Hacker News new | ask | show | jobs
by aji 21 days ago
i never really liked CDATA but i'm not buying the argument here since you can do the escaping with replaceAll("]]>", "]]]]><![CDATA[>") instead of four replaceAlls. (assuming you are writing your own xml serializer in javascript in 2026 for some reason)
2 comments

Just out of curiosity, I looked at the HN RSS feed and they still use regular escape for titles (and some other things, except description). It means they use 2 versions of escape instead of 1. So why not just use 1?
Different requirements.

The description contains HTML markup, such as <p></p> for paragraph breaks. CDATA is a nice and clean way to encode them without breaking anything.

The title doesn't contain any markup, and shouldn't.

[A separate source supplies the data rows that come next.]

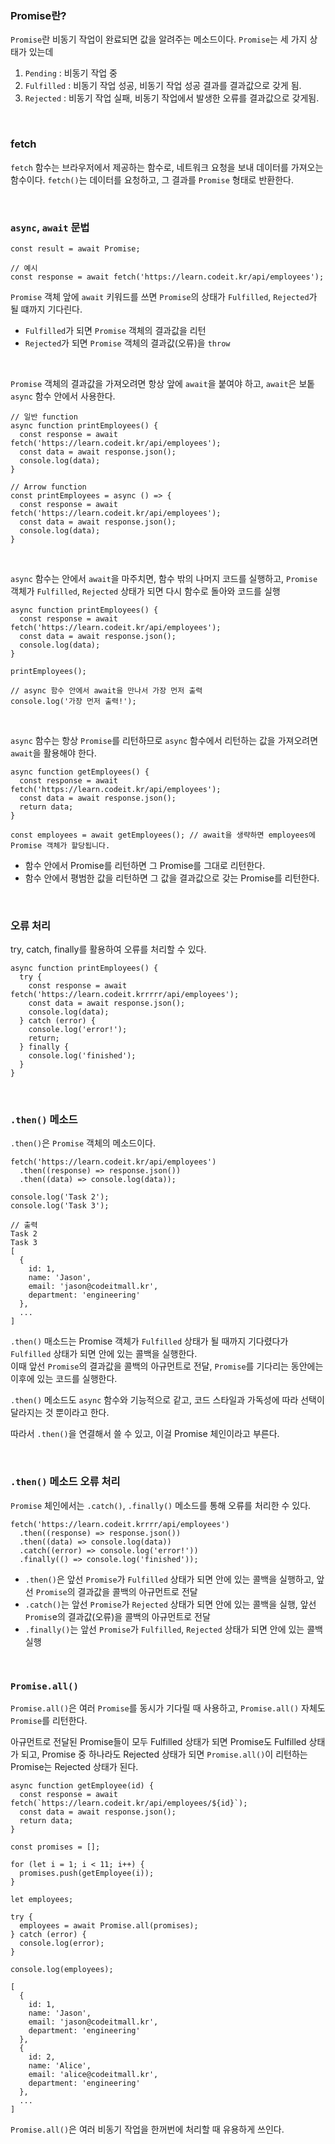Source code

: ### Promise란?

`Promise`란 비동기 작업이 완료되면 값을 알려주는 메소드이다.
`Promise`는 세 가지 상태가 있는데

1. `Pending` : 비동기 작업 중
2. `Fulfilled` : 비동기 작업 성공, 비동기 작업 성공 결과를 결과값으로 갖게 됨.
3. `Rejected` : 비동기 작업 실패, 비동기 작업에서 발생한 오류를 결과값으로 갖게됨.

<br>

### fetch

`fetch` 함수는 브라우저에서 제공하는 함수로, 네트워크 요청을 보내 데이터를 가져오는 함수이다.
`fetch()`는 데이터를 요청하고, 그 결과를 `Promise` 형태로 반환한다.

<br>

### `async`, `await` 문법

```
const result = await Promise;

// 예시
const response = await fetch('https://learn.codeit.kr/api/employees');
```

`Promise` 객체 앞에 `await` 키워드를 쓰면 `Promise`의 상태가 `Fulfilled`, `Rejected`가 될 떄까지 기다린다.

- `Fulfilled`가 되면 `Promise` 객체의 결과값을 리턴
- `Rejected`가 되면 `Promise` 객체의 결과값(오류)을 `throw`

<br>

`Promise` 객체의 결과값을 가져오려면 항상 앞에 `await`을 붙여야 하고, `await`은 보톹 `async` 함수 안에서 사용한다.

```
// 일반 function
async function printEmployees() {
  const response = await fetch('https://learn.codeit.kr/api/employees');
  const data = await response.json();
  console.log(data);
}

// Arrow function
const printEmployees = async () => {
  const response = await fetch('https://learn.codeit.kr/api/employees');
  const data = await response.json();
  console.log(data);
}
```

<br>

`async` 함수는 안에서 `await`을 마주치면, 함수 밖의 나머지 코드를 실행하고, `Promise` 객체가 `Fulfilled`, `Rejected` 상태가 되면 다시 함수로 돌아와 코드를 실행

```
async function printEmployees() {
  const response = await fetch('https://learn.codeit.kr/api/employees');
  const data = await response.json();
  console.log(data);
}

printEmployees();

// async 함수 안에서 await을 만나서 가장 먼저 출력
console.log('가장 먼저 출력!');
```

<br>

`async` 함수는 항상 `Promise`를 리턴하므로 `async` 함수에서 리턴하는 값을 가져오려면 `await`을 활용해야 한다.

```
async function getEmployees() {
  const response = await fetch('https://learn.codeit.kr/api/employees');
  const data = await response.json();
  return data;
}

const employees = await getEmployees(); // await을 생략하면 employees에 Promise 객체가 할당됩니다.
```

- 함수 안에서 Promise를 리턴하면 그 Promise를 그대로 리턴한다.
- 함수 안에서 평범한 값을 리턴하면 그 값을 결과값으로 갖는 Promise를 리턴한다.

<br>

### 오류 처리

try, catch, finally를 활용하여 오류를 처리할 수 있다.

```
async function printEmployees() {
  try {
    const response = await fetch('https://learn.codeit.krrrrr/api/employees');
    const data = await response.json();
    console.log(data);
  } catch (error) {
    console.log('error!');
    return;
  } finally {
    console.log('finished');
  }
}
```

<br>

### ```.then()``` 메소드

```.then()```은 `Promise` 객체의 메소드이다.

```
fetch('https://learn.codeit.kr/api/employees')
  .then((response) => response.json())
  .then((data) => console.log(data));

console.log('Task 2');
console.log('Task 3');
```
```
// 출력
Task 2
Task 3
[
  {
    id: 1,
    name: 'Jason',
    email: 'jason@codeitmall.kr',
    department: 'engineering'
  },
  ...
]
```
`.then()` 매소드는 Promise 객체가 `Fulfilled` 상태가 될 때까지 기다렸다가 `Fulfilled` 상태가 되면 안에 있는 콜백을 실행한다.<br>
이때 앞선 `Promise`의 결과값을 콜백의 아규먼트로 전달, `Promise`를 기다리는 동안에는 이후에 있는 코드를 실행한다.

`.then()` 메소드도 `async` 함수와 기능적으로 같고, 코드 스타일과 가독성에 따라 선택이 달라지는 것 뿐이라고 한다.

따라서 `.then()`을 연결해서 쓸 수 있고, 이걸 Promise 체인이라고 부른다.

<br>

### `.then()` 메소드 오류 처리

`Promise` 체인에서는 `.catch()`, `.finally()` 메소드를 통해 오류를 처리한 수 있다.

```
fetch('https://learn.codeit.krrrr/api/employees')
  .then((response) => response.json())
  .then((data) => console.log(data))
  .catch((error) => console.log('error!'))
  .finally(() => console.log('finished'));
```

- `.then()`은 앞선 `Promise`가 `Fulfilled` 상태가 되면 안에 있는 콜백을 실행하고, 앞선 `Promise`의 결과값을 콜백의 아규먼트로 전달
- `.catch()`는 앞선 `Promise`가 `Rejected` 상태가 되면 안에 있는 콜백을 실행, 앞선 `Promis`e의 결과값(오류)을 콜백의 아규먼트로 전달
- `.finally()`는 앞선 `Promise`가 `Fulfilled`, `Rejected` 상태가 되면 안에 있는 콜백 실행

<br>

### `Promise.all()`

`Promise.all()`은 여러 `Promise`를 동시가 기다릴 때 사용하고, `Promise.all()` 자체도 `Promise`를 리턴한다.

아규먼트로 전달된 Promise들이 모두 Fulfilled 상태가 되면 Promise도 Fulfilled 상태가 되고,
Promise 중 하나라도 Rejected 상태가 되면 `Promise.all()`이 리턴하는 Promise는 Rejected 상태가 된다.

```
async function getEmployee(id) {
  const response = await fetch(`https://learn.codeit.kr/api/employees/${id}`);
  const data = await response.json();
  return data;
}

const promises = [];

for (let i = 1; i < 11; i++) {
  promises.push(getEmployee(i));
}

let employees;

try {
  employees = await Promise.all(promises);
} catch (error) {
  console.log(error);
}

console.log(employees);
```

```
[
  {
    id: 1,
    name: 'Jason',
    email: 'jason@codeitmall.kr',
    department: 'engineering'
  },
  {
    id: 2,
    name: 'Alice',
    email: 'alice@codeitmall.kr',
    department: 'engineering'
  },
  ...
]
```

`Promise.all()`은 여러 비동기 작업을 한꺼번에 처리할 때 유용하게 쓰인다.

A good old escape function covers both the "doesn't" part and the "shouldn't" part.

What requirments are you talking about? Human readability? IMHO, RSS is for feed readers, not humans. When looking at https://news.ycombinator.com/rss , the RSS isn't that human friendly at all, all line breaks are removed. The point is the simplicity and uniformity, regular escape works well for many cases, not just description.
That assumes that you don't have anything else to escape or sanitize.

I see people stuffing all sorts of HTML tags and nonstandard attributes in an RSS <description>, just because CDATA allows them to do so without breaking the parser. Images, videos, inline SVGs with maybe some scripts inside...

The RSS spec should never have allowed this. Reading a feed would have been much more pleasant (not to mention safer for everyone!) if the contents were required to be in plain text.

I’m not sure I understand why this is a problem. RSS is a spec for publishing a list of available content, or publishing the content directly. Formatting that content was always going to be something people wanted to do, so whether it was rich text, html or what became markdown, it was inevitable that aggregators were always going to have to deal with both publishes wanting their publication to have styles and users wanting their aggregator software to either handle that style or hide it.

At least with a cdata tag your being explicitly told “here be dragons”

I guess the difference is if you want the descriptions to be readable by simple tools, or if you assume that every reader has a full-fledged Chrome available.